**Goal of the exercise**
Give back only the lines in the records below from the one with "had three preprocessor" to the one with "Compilers allow you", both inclusive, word for word.

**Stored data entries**
- - -

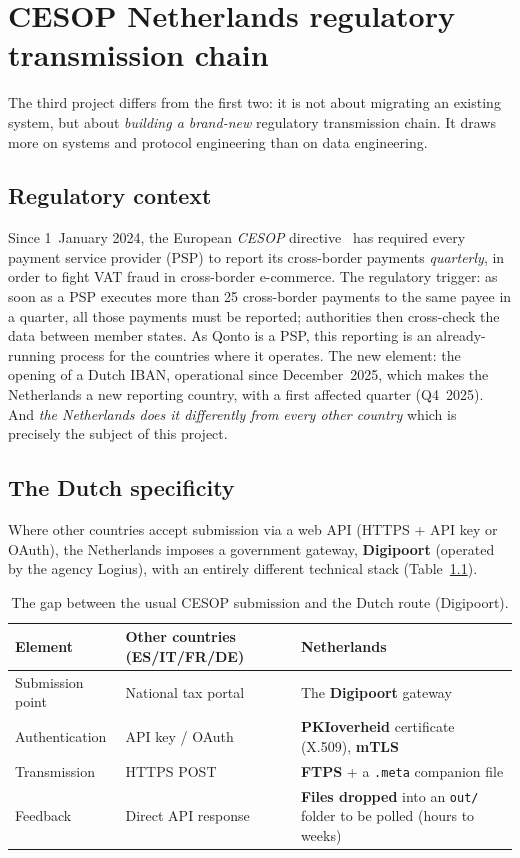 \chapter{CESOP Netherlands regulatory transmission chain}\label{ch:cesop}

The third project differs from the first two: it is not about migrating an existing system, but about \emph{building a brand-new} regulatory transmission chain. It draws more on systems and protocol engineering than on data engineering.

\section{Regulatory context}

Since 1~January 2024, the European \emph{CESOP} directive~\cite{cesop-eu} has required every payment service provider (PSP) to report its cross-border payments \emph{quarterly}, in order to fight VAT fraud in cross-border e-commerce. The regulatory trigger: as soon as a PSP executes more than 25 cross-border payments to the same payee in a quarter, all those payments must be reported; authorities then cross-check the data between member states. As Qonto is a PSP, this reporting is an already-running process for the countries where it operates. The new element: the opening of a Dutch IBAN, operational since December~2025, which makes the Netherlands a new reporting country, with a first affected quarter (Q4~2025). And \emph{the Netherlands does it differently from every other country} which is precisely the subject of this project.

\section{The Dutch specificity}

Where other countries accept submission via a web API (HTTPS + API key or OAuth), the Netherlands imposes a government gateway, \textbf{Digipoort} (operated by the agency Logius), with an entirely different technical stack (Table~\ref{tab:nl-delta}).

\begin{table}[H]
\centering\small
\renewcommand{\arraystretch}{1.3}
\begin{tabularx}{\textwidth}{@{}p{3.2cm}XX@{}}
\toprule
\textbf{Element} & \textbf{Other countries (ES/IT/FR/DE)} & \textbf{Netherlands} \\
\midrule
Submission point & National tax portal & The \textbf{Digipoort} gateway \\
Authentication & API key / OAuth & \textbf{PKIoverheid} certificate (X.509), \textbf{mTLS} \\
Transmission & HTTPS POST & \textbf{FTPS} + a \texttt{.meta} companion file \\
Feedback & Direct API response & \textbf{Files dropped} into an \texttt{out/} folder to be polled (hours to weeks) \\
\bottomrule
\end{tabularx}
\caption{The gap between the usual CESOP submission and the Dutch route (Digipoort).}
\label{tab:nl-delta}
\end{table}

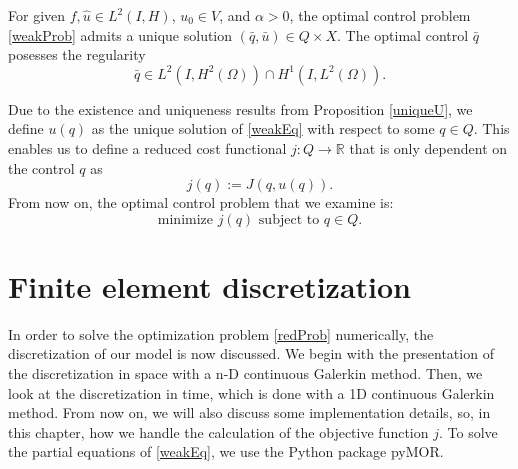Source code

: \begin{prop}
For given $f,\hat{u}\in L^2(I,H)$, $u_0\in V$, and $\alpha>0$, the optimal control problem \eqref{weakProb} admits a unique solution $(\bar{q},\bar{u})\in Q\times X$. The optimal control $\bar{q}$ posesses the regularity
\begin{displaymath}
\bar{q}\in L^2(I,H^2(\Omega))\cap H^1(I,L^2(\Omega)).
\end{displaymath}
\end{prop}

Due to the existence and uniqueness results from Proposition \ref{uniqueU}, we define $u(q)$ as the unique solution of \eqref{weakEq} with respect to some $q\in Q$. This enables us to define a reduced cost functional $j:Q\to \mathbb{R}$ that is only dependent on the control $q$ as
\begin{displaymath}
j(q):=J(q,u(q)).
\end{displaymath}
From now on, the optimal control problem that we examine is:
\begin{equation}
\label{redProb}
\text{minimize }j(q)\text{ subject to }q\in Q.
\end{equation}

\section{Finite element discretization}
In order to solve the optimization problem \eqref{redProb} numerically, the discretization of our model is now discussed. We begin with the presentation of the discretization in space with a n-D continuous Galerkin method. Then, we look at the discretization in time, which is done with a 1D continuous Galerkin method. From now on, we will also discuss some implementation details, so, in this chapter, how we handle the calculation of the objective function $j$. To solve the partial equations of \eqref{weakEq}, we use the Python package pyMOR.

- - -

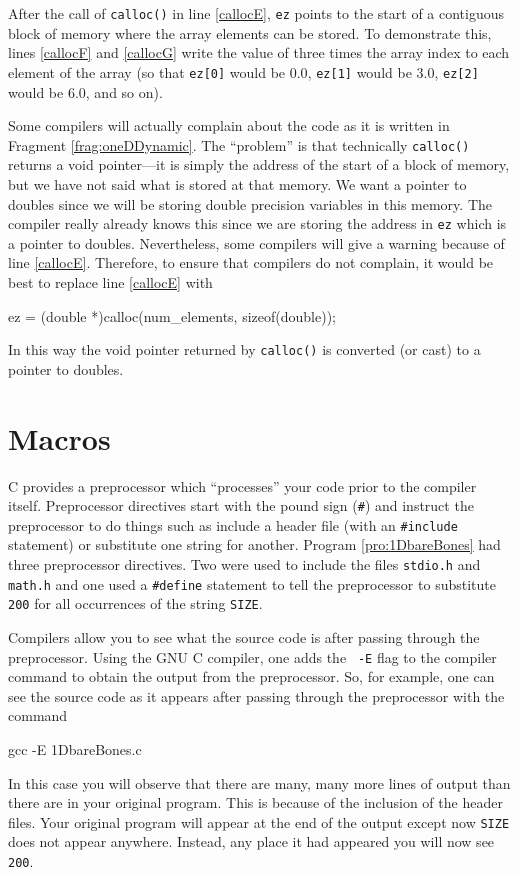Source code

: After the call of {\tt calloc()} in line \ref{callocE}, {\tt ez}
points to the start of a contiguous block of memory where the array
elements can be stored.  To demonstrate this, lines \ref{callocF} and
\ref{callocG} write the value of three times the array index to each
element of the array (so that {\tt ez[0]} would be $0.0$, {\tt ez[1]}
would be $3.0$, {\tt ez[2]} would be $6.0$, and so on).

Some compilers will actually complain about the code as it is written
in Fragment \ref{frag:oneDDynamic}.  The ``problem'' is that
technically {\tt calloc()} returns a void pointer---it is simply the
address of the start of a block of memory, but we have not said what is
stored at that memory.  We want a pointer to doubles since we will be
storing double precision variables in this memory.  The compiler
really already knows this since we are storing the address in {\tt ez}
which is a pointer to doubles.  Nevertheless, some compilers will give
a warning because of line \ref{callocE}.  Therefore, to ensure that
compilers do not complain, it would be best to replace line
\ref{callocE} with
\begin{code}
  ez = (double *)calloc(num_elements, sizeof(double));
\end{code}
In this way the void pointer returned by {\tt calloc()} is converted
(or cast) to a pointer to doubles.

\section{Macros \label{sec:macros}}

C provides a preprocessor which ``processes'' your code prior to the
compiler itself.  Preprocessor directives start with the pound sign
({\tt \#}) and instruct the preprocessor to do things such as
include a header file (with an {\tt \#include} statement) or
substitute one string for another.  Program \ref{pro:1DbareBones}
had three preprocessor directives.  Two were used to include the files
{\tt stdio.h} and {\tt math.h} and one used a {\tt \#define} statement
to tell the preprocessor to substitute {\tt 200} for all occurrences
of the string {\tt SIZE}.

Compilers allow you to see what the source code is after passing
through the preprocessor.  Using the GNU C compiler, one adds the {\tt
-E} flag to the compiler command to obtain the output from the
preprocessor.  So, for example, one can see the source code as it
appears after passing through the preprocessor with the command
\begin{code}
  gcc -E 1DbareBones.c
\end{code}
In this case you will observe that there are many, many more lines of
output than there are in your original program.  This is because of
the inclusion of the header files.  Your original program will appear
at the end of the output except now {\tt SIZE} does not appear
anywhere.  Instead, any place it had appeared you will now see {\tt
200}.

- - -

**Finished task**
had three preprocessor directives.  Two were used to include the files
{\tt stdio.h} and {\tt math.h} and one used a {\tt \#define} statement
to tell the preprocessor to substitute {\tt 200} for all occurrences
of the string {\tt SIZE}.

Compilers allow you to see what the source code is after passing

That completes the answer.